10. Frances Ha – This was not a movie I was expecting to enjoy as much as I did, considering I hated Noah Baumbach’s last film, Greenberg.  But Greta Gerwig is an actress that has impressed me in almost everything I’ve seen her in, including Greenberg.  This movie, following the title character through an unsettled year of her life, blew me away.  Everyone around her, her best friend in particular, is taking that next step in life as Frances is spinning her wheels, even though she has a head full of dreams and aspirations.  I loved how the passage of time is noted by the addresses of the apartments she lives in.  There is a sequence in the film where Frances takes a spur of the moment trip to Paris for the weekend that was one of my favorites of the year.  It’s filmed beautifully in black and white, and is definitely aspiring to the same kind of timeless depiction of New York City that Woody Allen’s Manhattan was aiming for by using black and white.  It’s also a great ode to platonic love in a way that you don’t see in most films, with a call back at the end to something Frances says about love in an earlier scene.  Definitely one of the most pleasant surprises of the year for me.

Mud

9. Mud – The third coming-of-age film in my list is writer/director Jeff Nichols’ follow-up to the terrific 2011 film Take Shelter.  Nichols is someone quickly climbing up my list of favorite directors.  It features an actor (McConaughey) that is on one of the hottest hot streaks in Hollywood right now.  It rivals mid-to-late 2000’s Bale and the run that Fassbender and Gosling have been on in the last few years.  Mud is the story of two teenage boys, Ellis and Neckbone, that discover a boat up in a tree on a small island on the Mississippi.  They quickly discover that they are not the only ones who have discovered the boat, running into a fugitive name Mud, on the run from the law and bounty hunters looking to reunite with his true love.  Ellis’ journey through adolescence and his idealistic views of love and romance spur him on to help Mud beyond the point of safety and practicality.  This film feels saturated in the ghost of Mark Twain.  Between this movie, Dallas Buyer’s Club, and his scene-stealing performance in The Wolf of Wall Street, we are in a full-fledged McConaughssance period.  Mud is a role that almost feels tailored to McConaughey; it’s tough to imagine someone else in the part.  He gives a great, gritty performance.  So does Ty Sheridan, the real lead of the movie, as Ellis.

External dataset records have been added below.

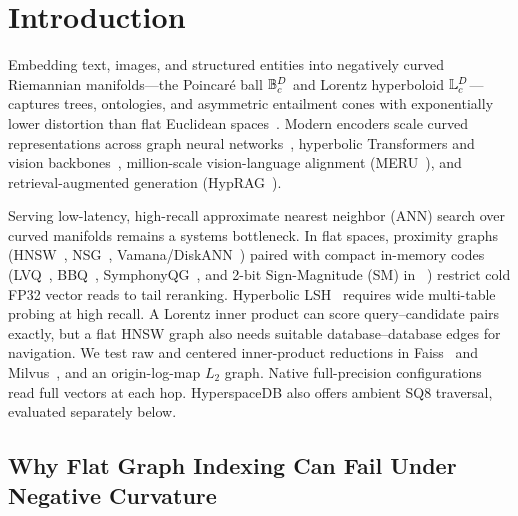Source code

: \section{Introduction}
\label{sec:intro}

Embedding text, images, and structured entities into negatively curved {Riemannian} manifolds---the {Poincar\'e} ball $\mathbb{B}_c^D$ and {Lorentz} hyperboloid $\mathbb{L}_c^D$---captures trees, ontologies, and asymmetric entailment cones with exponentially lower distortion than flat {Euclidean} spaces~\cite{nickel2017poincare,sala2018representation,ganea2018entailment,gu2019mixed}.
Modern encoders scale curved representations across graph neural networks~\cite{nickel2018lorentz,chami2019hgcn}, hyperbolic Transformers and vision backbones~\cite{chen2022fully,khrulkov2020hyperbolic,ermolov2022hyperbolic}, million-scale vision-language alignment ({MERU}~\cite{desai2023meru}), and retrieval-augmented generation ({HypRAG}~\cite{madhu2026hyprag,lewis2020rag}).

Serving low-latency, high-recall approximate nearest neighbor ({ANN}) search over curved manifolds remains a systems bottleneck.
In flat spaces, proximity graphs ({HNSW}~\cite{malkov2020hnsw}, {NSG}~\cite{fu2019nsg}, {Vamana}/{DiskANN}~\cite{subramanya2019diskann,azizi2025graph}) paired with compact in-memory codes ({LVQ}~\cite{aguerrebere2023similarity}, {BBQ}~\cite{trent2024bbq}, {SymphonyQG}~\cite{gou2025symphonyqg}, and 2-bit Sign-Magnitude ({SM}) in {\quiver}~\cite{xiao2026quiver}) restrict cold FP32 vector reads to tail reranking.
Hyperbolic {LSH}~\cite{deng2026hyperboliclsh} requires wide multi-table probing at high recall. A Lorentz inner product can score query--candidate pairs exactly, but a flat {HNSW} graph also needs suitable database--database edges for navigation. We test raw and centered inner-product reductions in {Faiss}~\cite{johnson2019billion,douze2024faiss} and {Milvus}~\cite{wang2021milvus}, and an origin-log-map $L_2$ graph. Native full-precision configurations~\cite{boytsov2013engineering,prokhorenkova2022hyperbolic,glukhota2026hyperspacedb} read full vectors at each hop. {HyperspaceDB} also offers ambient SQ8 traversal, evaluated separately below.

\subsection{Why Flat Graph Indexing Can Fail Under Negative Curvature}
\label{subsec:intro_obstructions}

He is a young actor I am excited to see in the coming years.

All Is Lost

8. All Is Lost – How do you follow-up one of the most dialogue-heavy films of recent memory, like 2011’s Margin Call?  If you’re writer/director J.C. Chandor, you make a movie with one character and hardly any dialogue whatsoever.  Seemingly everyone saw Gravity this year, a true cinematic spectacle.  But there were two movies this year that focused on characters struggling to survive on the edge of existence and needing to rely on their wits and to make it.  Alone on a boat in the middle of the ocean might as well be outer space.  In both circumstances, if something happens to stand you in isolation out there, you are truly on your own.  Robert Redford plays the unnamed “Our Man” in this film, sailing the ocean on his own in his boat.  A chance encounter with a shipping container is just the start of his troubles as he must rely on his skill as a mariner and his intuition in order to survive everything the ocean throws at him.  Through this struggle between the old man and the sea, Our Man comes face to face with his own mortality as his options and resources dwindle.  Redford is an amazing screen presence.  Being able to carry an entire film by yourself is a feat few actors could pull off, but Redford does it; partly because of the collective film history we have from him from the persona of characters he so usually portrays and his command of the screen.  That is also what makes the circumstances Our Man faces feel so daunting, because Redford is an actor who you’re used to seeing be in control and unflappable.  But the reality of the film is that the circumstances and the power of the ocean is something beyond him and his control.  And it is a genuine struggle to survive.  The stakes are very high.  You see the desperation, the inventiveness, the desire to live in the face of impending death in his every action and line on his face.

American Hustle

7. American Hustle – David O. Russell is a director who is clearly more interested in the characters in his films than he is in the actual story.  If the performances are not compelling enough, this can be to the film’s detriment.  Luckily, it’s got great characters.  Loosely based on the Abscam FBI sting from the late 70s, this movie uses the barest bones of that plotline as a loose story to connect these fictionalized characters caught up in the sting.  The movie is firmly planted in the 70s.  The wardrobes and the hairstyles are all top-notch.  But beneath those ‘dos and that fashion are outstanding performances and trademark, vibrant David O. Russell characters.  The two main stars are Christian Bale and Amy Adams.  Bale’s performance is more than just the weight he gained for the role.  His character should probably be mostly unlikable, considering that he’s a con artist and given the age discrepancy between he and Jennifer Lawrence, who plays his wife, a little shady and skeevy.  But he manages to win the viewer over and make himself endearing.  Amy Adams plays his partner in crime. She gets to play with accents and leave the audience wondering where her allegiances lie through this whole ordeal, playing against type from the roles she usually gets.  Bradley Cooper plays the FBI agent in charge of the operation who has success and promotion blinders on as his ambitions for his operation keep getting bigger and bigger.  Cooper is great under the right direction and when he’s not asked to be a “movie star” and instead do some ensemble acting.  Russell really knows how to get a good performance out of him.  Jennifer Lawrence is her typical amazing self, clearly a muse for Russell.  Bale’s character calls her the “Picasso of passive-aggressive karate” and she fully embodies that, a character who often acts impulsively but is also quick on her feet to deflect any blame.  Jeremy Renner also gives a great performance, another guy who it’s great to see in an ensemble piece instead of playing 2nd or 3rd banana in big blockbuster flicks.  This is a really fun and funny movie.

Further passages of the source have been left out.